Give the entries again in full. Nothing may be altered.

Saved entries:
+++
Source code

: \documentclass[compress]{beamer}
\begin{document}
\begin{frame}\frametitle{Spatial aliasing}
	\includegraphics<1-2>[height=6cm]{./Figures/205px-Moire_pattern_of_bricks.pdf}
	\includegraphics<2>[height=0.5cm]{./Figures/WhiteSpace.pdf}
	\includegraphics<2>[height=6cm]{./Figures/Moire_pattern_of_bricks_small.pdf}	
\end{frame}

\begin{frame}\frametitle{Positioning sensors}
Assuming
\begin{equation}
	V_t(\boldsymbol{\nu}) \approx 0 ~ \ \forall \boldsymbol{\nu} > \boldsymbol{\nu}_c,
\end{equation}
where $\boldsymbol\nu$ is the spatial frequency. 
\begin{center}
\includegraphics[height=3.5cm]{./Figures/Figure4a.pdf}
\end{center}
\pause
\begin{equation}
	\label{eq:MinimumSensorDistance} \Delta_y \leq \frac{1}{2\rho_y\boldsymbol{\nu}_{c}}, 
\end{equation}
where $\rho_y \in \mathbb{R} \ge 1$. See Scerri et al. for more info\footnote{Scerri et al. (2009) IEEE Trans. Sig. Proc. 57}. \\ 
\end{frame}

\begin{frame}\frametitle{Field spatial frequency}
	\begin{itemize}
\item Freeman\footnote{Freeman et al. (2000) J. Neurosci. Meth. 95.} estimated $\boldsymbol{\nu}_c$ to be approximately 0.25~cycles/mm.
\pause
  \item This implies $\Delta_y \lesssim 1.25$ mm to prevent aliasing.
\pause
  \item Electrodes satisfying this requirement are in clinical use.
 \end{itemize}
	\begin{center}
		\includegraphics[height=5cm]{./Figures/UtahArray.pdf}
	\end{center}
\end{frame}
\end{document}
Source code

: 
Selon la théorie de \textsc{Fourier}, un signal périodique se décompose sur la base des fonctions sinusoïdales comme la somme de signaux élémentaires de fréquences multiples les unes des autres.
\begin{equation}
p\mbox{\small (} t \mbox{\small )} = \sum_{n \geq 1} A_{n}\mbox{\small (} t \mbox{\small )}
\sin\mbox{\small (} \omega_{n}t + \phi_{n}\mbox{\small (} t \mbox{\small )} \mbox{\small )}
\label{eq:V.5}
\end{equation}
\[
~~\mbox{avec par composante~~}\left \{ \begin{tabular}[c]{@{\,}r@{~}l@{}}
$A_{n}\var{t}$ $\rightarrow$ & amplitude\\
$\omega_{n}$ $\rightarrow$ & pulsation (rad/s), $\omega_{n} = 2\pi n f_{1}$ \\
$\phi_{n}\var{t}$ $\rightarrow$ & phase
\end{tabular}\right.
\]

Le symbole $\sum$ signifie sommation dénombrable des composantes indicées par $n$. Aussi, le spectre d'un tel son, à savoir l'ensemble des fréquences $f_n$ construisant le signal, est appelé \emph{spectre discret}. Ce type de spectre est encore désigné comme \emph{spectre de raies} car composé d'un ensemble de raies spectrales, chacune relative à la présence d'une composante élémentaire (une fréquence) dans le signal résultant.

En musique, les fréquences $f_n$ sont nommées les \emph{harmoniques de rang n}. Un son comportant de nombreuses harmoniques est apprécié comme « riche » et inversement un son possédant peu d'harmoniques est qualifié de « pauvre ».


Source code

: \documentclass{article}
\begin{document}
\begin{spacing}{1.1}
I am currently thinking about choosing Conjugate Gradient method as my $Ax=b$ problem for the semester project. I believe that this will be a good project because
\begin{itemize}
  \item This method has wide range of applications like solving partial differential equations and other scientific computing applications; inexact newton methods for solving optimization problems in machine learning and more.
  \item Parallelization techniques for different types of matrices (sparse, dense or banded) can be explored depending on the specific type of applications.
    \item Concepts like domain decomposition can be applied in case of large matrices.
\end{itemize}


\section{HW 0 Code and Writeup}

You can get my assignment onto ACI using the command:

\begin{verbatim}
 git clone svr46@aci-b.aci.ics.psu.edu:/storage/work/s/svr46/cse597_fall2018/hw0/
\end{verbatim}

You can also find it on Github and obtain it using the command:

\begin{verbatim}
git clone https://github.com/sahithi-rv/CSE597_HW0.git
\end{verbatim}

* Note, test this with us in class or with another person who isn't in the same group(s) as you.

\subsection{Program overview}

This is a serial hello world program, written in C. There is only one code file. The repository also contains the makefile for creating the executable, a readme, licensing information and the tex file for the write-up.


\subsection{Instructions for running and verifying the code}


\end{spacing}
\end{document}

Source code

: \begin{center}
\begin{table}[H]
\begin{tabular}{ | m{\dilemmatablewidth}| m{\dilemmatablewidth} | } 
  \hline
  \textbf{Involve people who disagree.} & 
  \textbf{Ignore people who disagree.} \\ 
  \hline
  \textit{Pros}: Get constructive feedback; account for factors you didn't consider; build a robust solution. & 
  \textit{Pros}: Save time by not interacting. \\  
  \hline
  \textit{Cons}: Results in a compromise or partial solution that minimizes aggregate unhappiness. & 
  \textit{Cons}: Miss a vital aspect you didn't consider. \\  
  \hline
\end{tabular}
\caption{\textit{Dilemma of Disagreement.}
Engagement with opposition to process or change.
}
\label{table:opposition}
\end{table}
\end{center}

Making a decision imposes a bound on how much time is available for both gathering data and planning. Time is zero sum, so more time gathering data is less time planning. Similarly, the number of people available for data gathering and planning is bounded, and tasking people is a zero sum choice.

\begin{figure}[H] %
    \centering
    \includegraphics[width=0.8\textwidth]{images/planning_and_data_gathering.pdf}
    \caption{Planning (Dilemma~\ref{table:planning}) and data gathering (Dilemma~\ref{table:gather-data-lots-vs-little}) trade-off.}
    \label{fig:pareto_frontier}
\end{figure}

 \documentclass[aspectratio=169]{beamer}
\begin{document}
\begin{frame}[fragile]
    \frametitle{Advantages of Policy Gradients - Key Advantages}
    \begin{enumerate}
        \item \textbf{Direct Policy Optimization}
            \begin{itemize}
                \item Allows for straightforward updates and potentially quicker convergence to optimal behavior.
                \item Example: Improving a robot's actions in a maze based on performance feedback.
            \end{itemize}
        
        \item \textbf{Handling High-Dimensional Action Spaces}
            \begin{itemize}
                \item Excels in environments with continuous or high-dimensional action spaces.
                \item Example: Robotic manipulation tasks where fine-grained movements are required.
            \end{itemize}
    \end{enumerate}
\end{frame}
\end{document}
+++
Answer for the task:
Source code

: \documentclass[compress]{beamer}
\begin{document}
\begin{frame}\frametitle{Spatial aliasing}
	\includegraphics<1-2>[height=6cm]{./Figures/205px-Moire_pattern_of_bricks.pdf}
	\includegraphics<2>[height=0.5cm]{./Figures/WhiteSpace.pdf}
	\includegraphics<2>[height=6cm]{./Figures/Moire_pattern_of_bricks_small.pdf}	
\end{frame}

\begin{frame}\frametitle{Positioning sensors}
Assuming
\begin{equation}
	V_t(\boldsymbol{\nu}) \approx 0 ~ \ \forall \boldsymbol{\nu} > \boldsymbol{\nu}_c,
\end{equation}
where $\boldsymbol\nu$ is the spatial frequency. 
\begin{center}
\includegraphics[height=3.5cm]{./Figures/Figure4a.pdf}
\end{center}
\pause
\begin{equation}
	\label{eq:MinimumSensorDistance} \Delta_y \leq \frac{1}{2\rho_y\boldsymbol{\nu}_{c}}, 
\end{equation}
where $\rho_y \in \mathbb{R} \ge 1$. See Scerri et al. for more info\footnote{Scerri et al. (2009) IEEE Trans. Sig. Proc. 57}. \\ 
\end{frame}

\begin{frame}\frametitle{Field spatial frequency}
	\begin{itemize}
\item Freeman\footnote{Freeman et al. (2000) J. Neurosci. Meth. 95.} estimated $\boldsymbol{\nu}_c$ to be approximately 0.25~cycles/mm.
\pause
  \item This implies $\Delta_y \lesssim 1.25$ mm to prevent aliasing.
\pause
  \item Electrodes satisfying this requirement are in clinical use.
 \end{itemize}
	\begin{center}
		\includegraphics[height=5cm]{./Figures/UtahArray.pdf}
	\end{center}
\end{frame}
\end{document}
Source code

: 
Selon la théorie de \textsc{Fourier}, un signal périodique se décompose sur la base des fonctions sinusoïdales comme la somme de signaux élémentaires de fréquences multiples les unes des autres.
\begin{equation}
p\mbox{\small (} t \mbox{\small )} = \sum_{n \geq 1} A_{n}\mbox{\small (} t \mbox{\small )}
\sin\mbox{\small (} \omega_{n}t + \phi_{n}\mbox{\small (} t \mbox{\small )} \mbox{\small )}
\label{eq:V.5}
\end{equation}
\[
~~\mbox{avec par composante~~}\left \{ \begin{tabular}[c]{@{\,}r@{~}l@{}}
$A_{n}\var{t}$ $\rightarrow$ & amplitude\\
$\omega_{n}$ $\rightarrow$ & pulsation (rad/s), $\omega_{n} = 2\pi n f_{1}$ \\
$\phi_{n}\var{t}$ $\rightarrow$ & phase
\end{tabular}\right.
\]

Le symbole $\sum$ signifie sommation dénombrable des composantes indicées par $n$. Aussi, le spectre d'un tel son, à savoir l'ensemble des fréquences $f_n$ construisant le signal, est appelé \emph{spectre discret}. Ce type de spectre est encore désigné comme \emph{spectre de raies} car composé d'un ensemble de raies spectrales, chacune relative à la présence d'une composante élémentaire (une fréquence) dans le signal résultant.

En musique, les fréquences $f_n$ sont nommées les \emph{harmoniques de rang n}. Un son comportant de nombreuses harmoniques est apprécié comme « riche » et inversement un son possédant peu d'harmoniques est qualifié de « pauvre ».


Source code

: \documentclass{article}
\begin{document}
\begin{spacing}{1.1}
I am currently thinking about choosing Conjugate Gradient method as my $Ax=b$ problem for the semester project. I believe that this will be a good project because
\begin{itemize}
  \item This method has wide range of applications like solving partial differential equations and other scientific computing applications; inexact newton methods for solving optimization problems in machine learning and more.
  \item Parallelization techniques for different types of matrices (sparse, dense or banded) can be explored depending on the specific type of applications.
    \item Concepts like domain decomposition can be applied in case of large matrices.
\end{itemize}


\section{HW 0 Code and Writeup}

You can get my assignment onto ACI using the command:

\begin{verbatim}
 git clone svr46@aci-b.aci.ics.psu.edu:/storage/work/s/svr46/cse597_fall2018/hw0/
\end{verbatim}

You can also find it on Github and obtain it using the command:

\begin{verbatim}
git clone https://github.com/sahithi-rv/CSE597_HW0.git
\end{verbatim}

* Note, test this with us in class or with another person who isn't in the same group(s) as you.

\subsection{Program overview}

This is a serial hello world program, written in C. There is only one code file. The repository also contains the makefile for creating the executable, a readme, licensing information and the tex file for the write-up.


\subsection{Instructions for running and verifying the code}


\end{spacing}
\end{document}

Source code

: \begin{center}
\begin{table}[H]
\begin{tabular}{ | m{\dilemmatablewidth}| m{\dilemmatablewidth} | } 
  \hline
  \textbf{Involve people who disagree.} & 
  \textbf{Ignore people who disagree.} \\ 
  \hline
  \textit{Pros}: Get constructive feedback; account for factors you didn't consider; build a robust solution. & 
  \textit{Pros}: Save time by not interacting. \\  
  \hline
  \textit{Cons}: Results in a compromise or partial solution that minimizes aggregate unhappiness. & 
  \textit{Cons}: Miss a vital aspect you didn't consider. \\  
  \hline
\end{tabular}
\caption{\textit{Dilemma of Disagreement.}
Engagement with opposition to process or change.
}
\label{table:opposition}
\end{table}
\end{center}

Making a decision imposes a bound on how much time is available for both gathering data and planning. Time is zero sum, so more time gathering data is less time planning. Similarly, the number of people available for data gathering and planning is bounded, and tasking people is a zero sum choice.

\begin{figure}[H] %
    \centering
    \includegraphics[width=0.8\textwidth]{images/planning_and_data_gathering.pdf}
    \caption{Planning (Dilemma~\ref{table:planning}) and data gathering (Dilemma~\ref{table:gather-data-lots-vs-little}) trade-off.}
    \label{fig:pareto_frontier}
\end{figure}

 \documentclass[aspectratio=169]{beamer}
\begin{document}
\begin{frame}[fragile]
    \frametitle{Advantages of Policy Gradients - Key Advantages}
    \begin{enumerate}
        \item \textbf{Direct Policy Optimization}
            \begin{itemize}
                \item Allows for straightforward updates and potentially quicker convergence to optimal behavior.
                \item Example: Improving a robot's actions in a maze based on performance feedback.
            \end{itemize}
        
        \item \textbf{Handling High-Dimensional Action Spaces}
            \begin{itemize}
                \item Excels in environments with continuous or high-dimensional action spaces.
                \item Example: Robotic manipulation tasks where fine-grained movements are required.
            \end{itemize}
    \end{enumerate}
\end{frame}
\end{document}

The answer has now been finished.